Many Democrats like Senate Majority Leader Chuck Schumer (D-N.Y.), who are reluctant to expedite fossil fuel approvals, are turning to the Federal Energy Regulatory Commission to speed up transmission.
And Sen. Martin Heinrich (D-N.M.) is urging DOE to reconductor thousands of miles of transmission lines with better cables to facilitate more electricity.
Republicans and the ‘freight train’
Republican efforts to hack away at the Inflation Reduction Act’s clean energy benefits haven’t so far met success. But that hasn’t stopped them from trying.
On top of near-full repeal of the IRA in a House floor vote, GOP committees in the House have advanced measures that would slash or repeal over $10 billion in Inflation Reduction Act funds that support programs for low-income solar and other clean energy, environmental justice, home electrification, and energy efficiency, for instance.
But some analysts say that the party may be retreating from outright repeal of all Inflation Reduction Act energy programs. ClearView Energy’s Book looks at two data points to gauge Republican interest in repealing the clean energy tax provisions in the Inflation Reduction Act. The first is the “Limit, Save, Grow Act,” which passed the House in April and would nix the energy credits aside from a handful of biofuel perks.
“That was a rhetorical stance because the bill was never going to pass. Everyone knew that,” said Book.
The second data point is a much lower-profile bill spearheaded by House Ways and Means Chair Jason Smith (R-Mo.) and passed by the panel in June. The “Build It in America Act,” which is largely geared toward increasing deduction allowances for all businesses regardless of sector, takes a different — and more targeted — approach to scaling back the Inflation Reduction Act credits. The legislation only repeals the EV and renewable generation credits, leaving in place other critical breaks.
“That narrower aegis suggests that even opposition from Republicans may be sort of evolving to a targeted set of modifications, rather than outright recission,” Book said.
Spokespeople for top Republican lawmakers, including Smith and House Speaker Kevin McCarthy (R-Calif.), did not respond to requests for comment on whether the legislation would reach the House floor.
Democrats are hoping that the energy project announcements over the coming months and years will both cut emissions and insulate the Inflation Reduction Act from Republican repeal.

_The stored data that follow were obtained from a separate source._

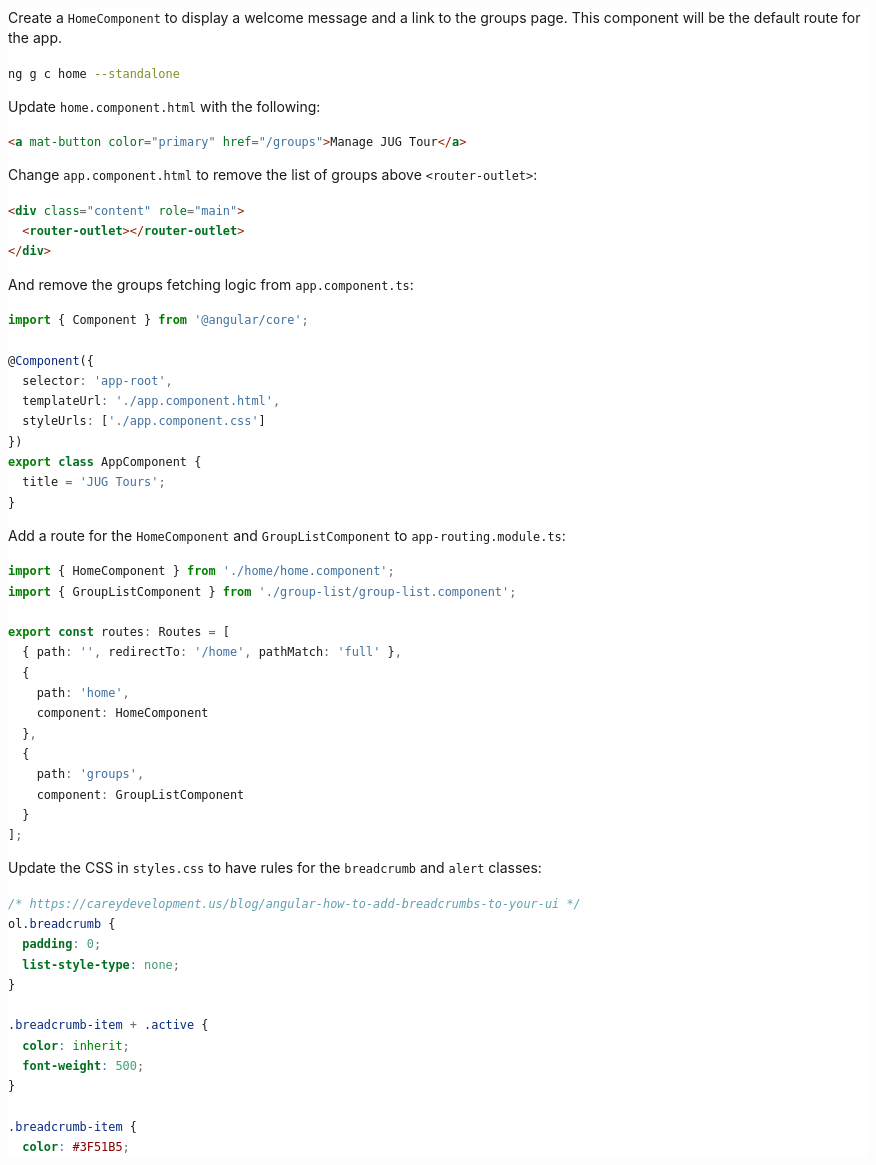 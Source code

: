 Create a `HomeComponent` to display a welcome message and a link to the groups page. This component will be the default route for the app.

```bash
ng g c home --standalone
```

Update `home.component.html` with the following:

```html
<a mat-button color="primary" href="/groups">Manage JUG Tour</a>
```

Change `app.component.html` to  remove the list of groups above `<router-outlet>`:

```html
<div class="content" role="main">
  <router-outlet></router-outlet>
</div>
```

And remove the groups fetching logic from `app.component.ts`:

```typescript
import { Component } from '@angular/core';

@Component({
  selector: 'app-root',
  templateUrl: './app.component.html',
  styleUrls: ['./app.component.css']
})
export class AppComponent {
  title = 'JUG Tours';
}
```

Add a route for the `HomeComponent` and `GroupListComponent` to `app-routing.module.ts`:

```typescript
import { HomeComponent } from './home/home.component';
import { GroupListComponent } from './group-list/group-list.component';

export const routes: Routes = [
  { path: '', redirectTo: '/home', pathMatch: 'full' },
  {
    path: 'home',
    component: HomeComponent
  },
  {
    path: 'groups',
    component: GroupListComponent
  }
];
```

Update the CSS in `styles.css` to have rules for the `breadcrumb` and `alert` classes:

```css
/* https://careydevelopment.us/blog/angular-how-to-add-breadcrumbs-to-your-ui */
ol.breadcrumb {
  padding: 0;
  list-style-type: none;
}

.breadcrumb-item + .active {
  color: inherit;
  font-weight: 500;
}

.breadcrumb-item {
  color: #3F51B5;
```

“In one year, this legislation is paying huge dividends for the American people, for our economy, for the environment,” said Schumer at a press conference last month. “It was a big deal last year when we announced the IRA, but it’s a bigger deal now because it’s actually happening, in every state we’re seeing it happen.”
Republicans will have another shot at repeal if they make big gains on Capitol Hill and claim the White House at the polls next year. But Hogan Lovells’ Bisset said the Inflation Reduction Act is just one factor in the clean energy transition building momentum by the day.
“It’s not just about politics, and it’s not just about one act right now. It’s a freight train that’s coming,” she said.